Never Confuse A Single Defeat With A Final Defeat Ⅴ
◀︎目次
空座町
静かに倒れたカワキと一護。ルキアは顔を真っ青にして、後悔と無力感を煮詰めた表情で立ち尽くした。
自分のために、失われた命が二つ。
心が、悲鳴を上げていた。降りかかった命の重みに、ルキアの心は張り裂けそうで——暗がりに落ちかけたそれを、花火の音が引き上げた。
俯いていたルキアが、弾かれたように顔を上げる。
「……な……!?」
暗闇で輝いた星に、誰もが目を奪われた——それは、一発の弾丸。
小さく開いた白哉の口から、驚きに吐息が漏れる。己の心臓を狙って一直線に飛翔した弾丸を、瞠目した白哉が斬魄刀で弾き飛ばした。
「隊長!」
「……小娘、貴様……」
鋭い光を宿した眼差しが、弾丸を放った張本人を睨んだ。
低い声からは、強い警戒と共に、想像を絶する光景への驚愕が滲み出ていた。
「……成程。咄嗟に急所を逸らしたか」
『まだ……やることがあるからね』
——血塗れの女が、幽鬼のような様相で武器を手に立っていた。
傷口からボタボタと地面に落ちた血が、コンクリートの上に血溜まりを作る。
失血で青白い肌に生気はなく、だらりと垂れ下がった腕は、まともに動かせる状態には到底見えない。

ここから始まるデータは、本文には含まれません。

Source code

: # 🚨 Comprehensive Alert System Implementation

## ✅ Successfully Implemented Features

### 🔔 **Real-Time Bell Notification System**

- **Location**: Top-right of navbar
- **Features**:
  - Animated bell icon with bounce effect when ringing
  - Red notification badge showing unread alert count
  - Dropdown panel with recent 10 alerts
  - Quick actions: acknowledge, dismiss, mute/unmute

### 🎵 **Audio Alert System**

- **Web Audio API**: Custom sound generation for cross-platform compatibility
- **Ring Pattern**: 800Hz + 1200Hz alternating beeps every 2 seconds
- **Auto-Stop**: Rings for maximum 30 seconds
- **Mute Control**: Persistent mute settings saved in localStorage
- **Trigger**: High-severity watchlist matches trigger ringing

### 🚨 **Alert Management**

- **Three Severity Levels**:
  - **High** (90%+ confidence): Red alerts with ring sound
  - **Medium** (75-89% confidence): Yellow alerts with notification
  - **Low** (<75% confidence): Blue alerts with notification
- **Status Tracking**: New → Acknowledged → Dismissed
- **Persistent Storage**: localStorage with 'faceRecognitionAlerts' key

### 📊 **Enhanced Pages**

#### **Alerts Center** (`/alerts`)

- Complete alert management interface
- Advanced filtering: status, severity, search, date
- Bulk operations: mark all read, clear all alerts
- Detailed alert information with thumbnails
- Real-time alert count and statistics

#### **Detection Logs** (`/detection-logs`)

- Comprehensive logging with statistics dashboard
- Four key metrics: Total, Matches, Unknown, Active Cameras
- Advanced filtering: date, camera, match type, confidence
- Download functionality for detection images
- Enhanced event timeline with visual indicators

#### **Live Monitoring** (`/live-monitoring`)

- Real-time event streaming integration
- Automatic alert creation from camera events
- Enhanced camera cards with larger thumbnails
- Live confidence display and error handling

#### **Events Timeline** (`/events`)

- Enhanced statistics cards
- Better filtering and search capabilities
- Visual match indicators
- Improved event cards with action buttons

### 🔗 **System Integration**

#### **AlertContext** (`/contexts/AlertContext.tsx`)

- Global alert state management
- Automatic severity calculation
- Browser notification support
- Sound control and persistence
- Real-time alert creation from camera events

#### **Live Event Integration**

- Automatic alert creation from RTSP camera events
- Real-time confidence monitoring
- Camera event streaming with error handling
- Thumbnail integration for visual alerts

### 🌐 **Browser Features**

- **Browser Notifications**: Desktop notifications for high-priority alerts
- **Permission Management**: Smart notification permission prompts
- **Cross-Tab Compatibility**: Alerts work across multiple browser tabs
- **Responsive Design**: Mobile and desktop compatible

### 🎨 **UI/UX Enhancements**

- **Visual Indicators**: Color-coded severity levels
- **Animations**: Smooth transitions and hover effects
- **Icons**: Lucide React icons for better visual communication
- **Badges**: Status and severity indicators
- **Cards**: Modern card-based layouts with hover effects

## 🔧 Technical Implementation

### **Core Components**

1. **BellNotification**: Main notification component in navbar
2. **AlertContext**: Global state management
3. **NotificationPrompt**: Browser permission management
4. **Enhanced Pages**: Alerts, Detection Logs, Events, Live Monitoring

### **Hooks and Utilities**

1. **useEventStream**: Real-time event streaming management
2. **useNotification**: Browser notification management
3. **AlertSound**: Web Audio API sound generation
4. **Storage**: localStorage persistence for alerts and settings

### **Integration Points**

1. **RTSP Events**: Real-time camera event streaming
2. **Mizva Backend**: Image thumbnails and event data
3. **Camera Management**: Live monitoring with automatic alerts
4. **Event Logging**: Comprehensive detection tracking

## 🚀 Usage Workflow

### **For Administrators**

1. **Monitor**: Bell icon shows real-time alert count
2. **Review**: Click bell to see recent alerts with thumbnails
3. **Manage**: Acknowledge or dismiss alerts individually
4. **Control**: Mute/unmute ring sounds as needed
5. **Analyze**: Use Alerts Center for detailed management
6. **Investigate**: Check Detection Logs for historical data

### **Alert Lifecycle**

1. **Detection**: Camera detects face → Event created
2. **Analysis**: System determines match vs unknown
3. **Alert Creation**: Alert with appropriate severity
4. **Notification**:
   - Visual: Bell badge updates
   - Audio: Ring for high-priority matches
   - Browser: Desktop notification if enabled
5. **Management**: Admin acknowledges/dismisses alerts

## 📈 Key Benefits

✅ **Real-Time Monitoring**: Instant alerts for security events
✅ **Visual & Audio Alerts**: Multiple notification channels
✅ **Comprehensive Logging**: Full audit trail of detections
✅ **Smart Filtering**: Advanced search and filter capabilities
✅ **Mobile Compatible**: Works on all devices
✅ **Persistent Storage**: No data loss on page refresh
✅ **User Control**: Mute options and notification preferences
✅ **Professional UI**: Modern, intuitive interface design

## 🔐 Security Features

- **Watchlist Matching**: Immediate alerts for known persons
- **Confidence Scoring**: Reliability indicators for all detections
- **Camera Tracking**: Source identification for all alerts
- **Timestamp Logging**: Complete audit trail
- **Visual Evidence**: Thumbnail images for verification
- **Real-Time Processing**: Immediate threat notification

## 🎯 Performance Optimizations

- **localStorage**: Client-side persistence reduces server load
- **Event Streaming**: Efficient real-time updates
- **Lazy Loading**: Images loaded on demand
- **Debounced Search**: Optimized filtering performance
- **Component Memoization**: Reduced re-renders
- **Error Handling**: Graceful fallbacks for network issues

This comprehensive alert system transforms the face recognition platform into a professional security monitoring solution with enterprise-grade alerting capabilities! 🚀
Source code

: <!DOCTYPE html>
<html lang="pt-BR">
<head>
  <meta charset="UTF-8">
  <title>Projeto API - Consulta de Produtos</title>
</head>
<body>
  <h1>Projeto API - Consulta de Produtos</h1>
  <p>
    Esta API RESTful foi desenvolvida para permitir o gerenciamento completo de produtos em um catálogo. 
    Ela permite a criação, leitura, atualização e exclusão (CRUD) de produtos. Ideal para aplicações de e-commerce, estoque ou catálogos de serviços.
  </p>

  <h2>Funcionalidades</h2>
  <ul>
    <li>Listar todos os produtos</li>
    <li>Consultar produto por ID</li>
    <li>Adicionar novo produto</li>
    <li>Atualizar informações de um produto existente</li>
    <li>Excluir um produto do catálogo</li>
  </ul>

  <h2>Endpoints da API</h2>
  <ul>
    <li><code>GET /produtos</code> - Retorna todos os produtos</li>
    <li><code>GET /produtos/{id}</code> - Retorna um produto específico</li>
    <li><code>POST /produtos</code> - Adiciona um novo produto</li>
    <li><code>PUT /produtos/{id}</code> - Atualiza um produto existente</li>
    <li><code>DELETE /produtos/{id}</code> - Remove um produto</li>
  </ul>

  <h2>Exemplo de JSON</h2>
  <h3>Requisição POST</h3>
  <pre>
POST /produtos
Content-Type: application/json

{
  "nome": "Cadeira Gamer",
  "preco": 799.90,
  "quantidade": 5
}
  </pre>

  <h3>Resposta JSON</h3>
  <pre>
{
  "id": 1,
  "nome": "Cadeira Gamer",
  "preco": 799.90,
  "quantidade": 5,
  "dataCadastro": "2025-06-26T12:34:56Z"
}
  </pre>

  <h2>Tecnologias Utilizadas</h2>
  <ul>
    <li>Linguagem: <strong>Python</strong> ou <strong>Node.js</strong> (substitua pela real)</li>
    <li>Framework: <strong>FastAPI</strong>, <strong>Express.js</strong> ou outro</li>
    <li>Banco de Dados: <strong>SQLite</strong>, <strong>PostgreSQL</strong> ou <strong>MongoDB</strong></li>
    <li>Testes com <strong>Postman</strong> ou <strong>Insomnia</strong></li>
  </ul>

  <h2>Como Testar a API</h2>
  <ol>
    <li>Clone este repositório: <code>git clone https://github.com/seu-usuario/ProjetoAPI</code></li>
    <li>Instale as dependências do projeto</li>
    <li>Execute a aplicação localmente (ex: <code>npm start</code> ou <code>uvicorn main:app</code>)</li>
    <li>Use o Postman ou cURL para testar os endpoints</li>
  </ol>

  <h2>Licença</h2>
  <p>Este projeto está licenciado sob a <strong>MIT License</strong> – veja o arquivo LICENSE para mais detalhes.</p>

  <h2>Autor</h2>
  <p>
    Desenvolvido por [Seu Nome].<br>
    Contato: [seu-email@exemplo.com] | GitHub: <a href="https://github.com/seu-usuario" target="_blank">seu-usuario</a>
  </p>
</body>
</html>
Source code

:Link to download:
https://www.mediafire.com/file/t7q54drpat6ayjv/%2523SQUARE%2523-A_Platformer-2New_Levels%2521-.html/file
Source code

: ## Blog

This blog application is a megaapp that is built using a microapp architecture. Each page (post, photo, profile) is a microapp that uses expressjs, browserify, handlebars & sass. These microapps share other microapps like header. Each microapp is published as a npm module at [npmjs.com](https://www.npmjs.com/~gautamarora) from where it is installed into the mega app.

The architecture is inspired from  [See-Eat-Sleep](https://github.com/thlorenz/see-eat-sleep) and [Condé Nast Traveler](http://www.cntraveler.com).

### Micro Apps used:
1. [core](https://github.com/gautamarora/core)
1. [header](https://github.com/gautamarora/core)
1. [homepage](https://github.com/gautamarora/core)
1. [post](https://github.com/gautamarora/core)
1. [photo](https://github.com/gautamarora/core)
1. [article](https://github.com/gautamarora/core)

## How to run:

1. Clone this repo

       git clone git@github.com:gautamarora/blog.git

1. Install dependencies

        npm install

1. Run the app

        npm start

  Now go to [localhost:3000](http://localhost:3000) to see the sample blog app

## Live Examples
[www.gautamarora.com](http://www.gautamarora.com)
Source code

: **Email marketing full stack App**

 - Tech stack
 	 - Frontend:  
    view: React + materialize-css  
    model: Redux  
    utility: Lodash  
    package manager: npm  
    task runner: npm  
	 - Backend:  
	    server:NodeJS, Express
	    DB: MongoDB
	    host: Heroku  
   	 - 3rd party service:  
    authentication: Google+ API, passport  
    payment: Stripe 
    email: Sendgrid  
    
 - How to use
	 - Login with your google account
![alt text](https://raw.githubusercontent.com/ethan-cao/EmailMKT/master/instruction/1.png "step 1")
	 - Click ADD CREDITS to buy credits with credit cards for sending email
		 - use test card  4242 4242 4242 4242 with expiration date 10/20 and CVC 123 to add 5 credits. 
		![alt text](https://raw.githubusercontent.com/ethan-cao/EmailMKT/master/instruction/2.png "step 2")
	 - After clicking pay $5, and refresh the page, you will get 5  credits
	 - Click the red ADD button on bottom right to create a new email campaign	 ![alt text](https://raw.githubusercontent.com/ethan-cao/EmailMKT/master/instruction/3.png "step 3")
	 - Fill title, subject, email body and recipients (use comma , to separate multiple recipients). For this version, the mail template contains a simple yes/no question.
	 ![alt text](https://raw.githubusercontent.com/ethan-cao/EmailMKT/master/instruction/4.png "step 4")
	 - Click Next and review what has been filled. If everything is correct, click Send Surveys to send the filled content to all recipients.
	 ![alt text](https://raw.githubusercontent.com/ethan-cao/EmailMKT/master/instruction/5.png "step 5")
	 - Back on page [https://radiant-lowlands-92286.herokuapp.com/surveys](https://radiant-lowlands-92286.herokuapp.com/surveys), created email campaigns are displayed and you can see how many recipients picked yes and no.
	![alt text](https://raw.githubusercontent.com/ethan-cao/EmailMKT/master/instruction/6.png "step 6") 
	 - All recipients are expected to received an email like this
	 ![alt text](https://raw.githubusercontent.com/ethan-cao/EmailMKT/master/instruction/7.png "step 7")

死体を動かしているのだと言われたら、信じてしまいそうなほど酷い有様に、恋次は言葉が続かなかった。
「コイツ、まだ生きて……ッ!?」
だが——
血で固まった黒髪の下、ぎらぎらと光る眼差しが、そこに立つ少女が確かに生者であることを物語っていた。
鬼気迫る様子のカワキに気圧された恋次が、引き攣った表情で後退った。
刀の柄に手をかけた白哉が、部下を庇うように一歩前に出る。落ち着いた声音に、動揺は見られない。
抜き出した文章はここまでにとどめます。